For book industry players and those who respect literature, the story is harrowing and illustrates how many in the books business see what Streitfeld earlier has described as “a kind of lawlessness” in how Seattle sells books.
And yet, once again, a Streitfeld piece has elicited a substantive response from Amazon, indicating at the very least that the vast tech company does not take lightly the sorts of weaknesses the reporter discerns in its work–and making a case to publishing people for a “single source of truth” on copyright status.
We’ll get to that Amazonian response shortly, and will first quickly survey some of the distressing details of what Streitfeld has reported this time.
In describing the bad editions of George Orwell books he was able to order from Amazon, Streitfeld writes that some “were printed in India, where the writer is in the public domain, and sold to me in the United States, where he [Orwell] is under copyright.

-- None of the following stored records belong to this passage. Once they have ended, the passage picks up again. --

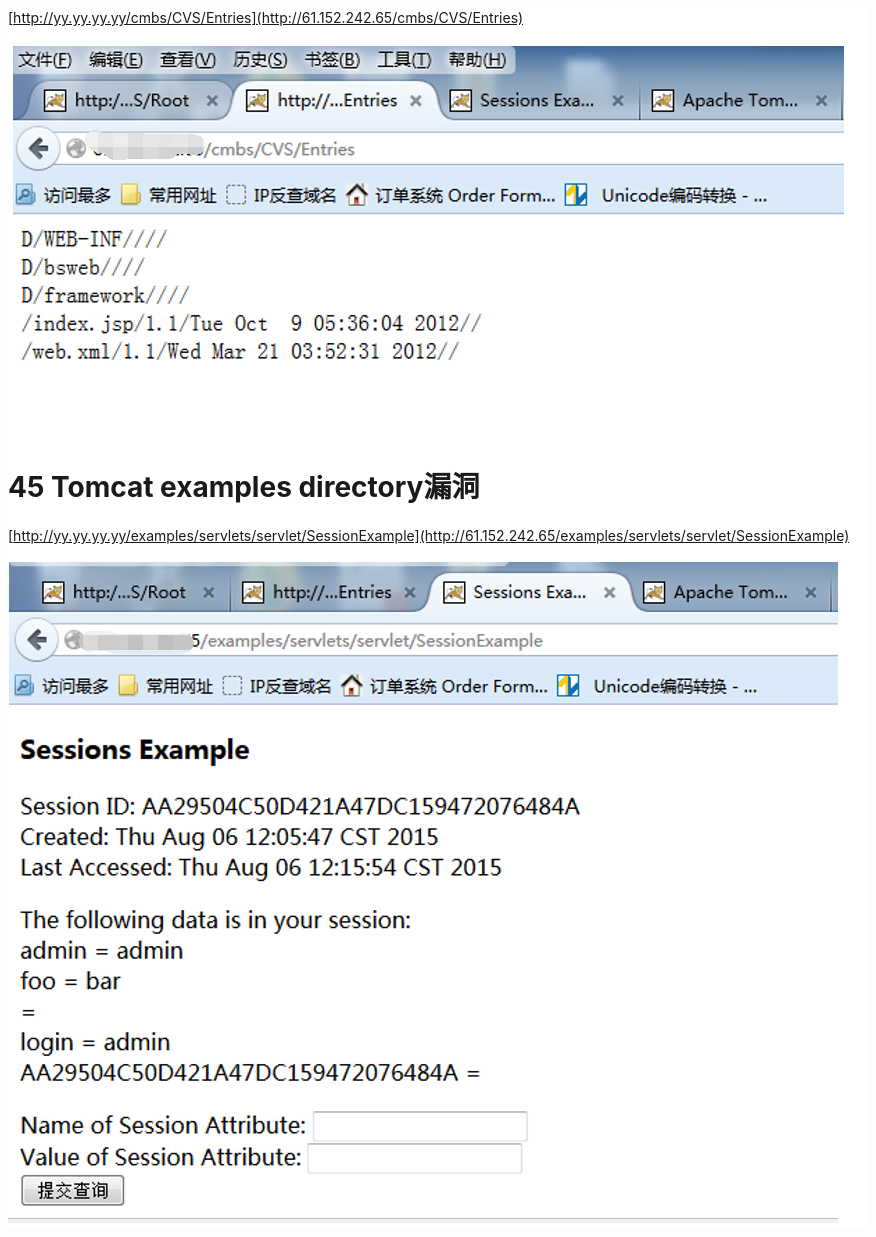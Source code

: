 [http://yy.yy.yy.yy/cmbs/CVS/Entries](http://61.152.242.65/cmbs/CVS/Entries)

![](\assets\img\安全运维\file_html_41469a6a25a8a31a.png)

45 Tomcat examples directory漏洞 
================================================

[http://yy.yy.yy.yy/examples/servlets/servlet/SessionExample](http://61.152.242.65/examples/servlets/servlet/SessionExample)

![](\assets\img\安全运维\file_html_3a3e383932a1596a.png)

“Others were straightforward counterfeits, like the edition of his memoir Down and Out in Paris and London that was edited for high school students. The author’s estate said it did not give permission for the book, printed by Amazon’s self-publishing subsidiary. Some counterfeiters are going as far as to claim Orwell’s classics as their own property, copyrighting them with their own names.”
In cases of such illicit content, of course, rights holders are being stiffed, as Streitfeld reminds us, and the readership is being sold bogus and often badly corrupted work. “After all,” he writes, “if you need a copy of Animal Farm or 1984 for school, you’re not going to think too much about who published it. Because all editions of 1984 are the same, right? Not always, not on Amazon.”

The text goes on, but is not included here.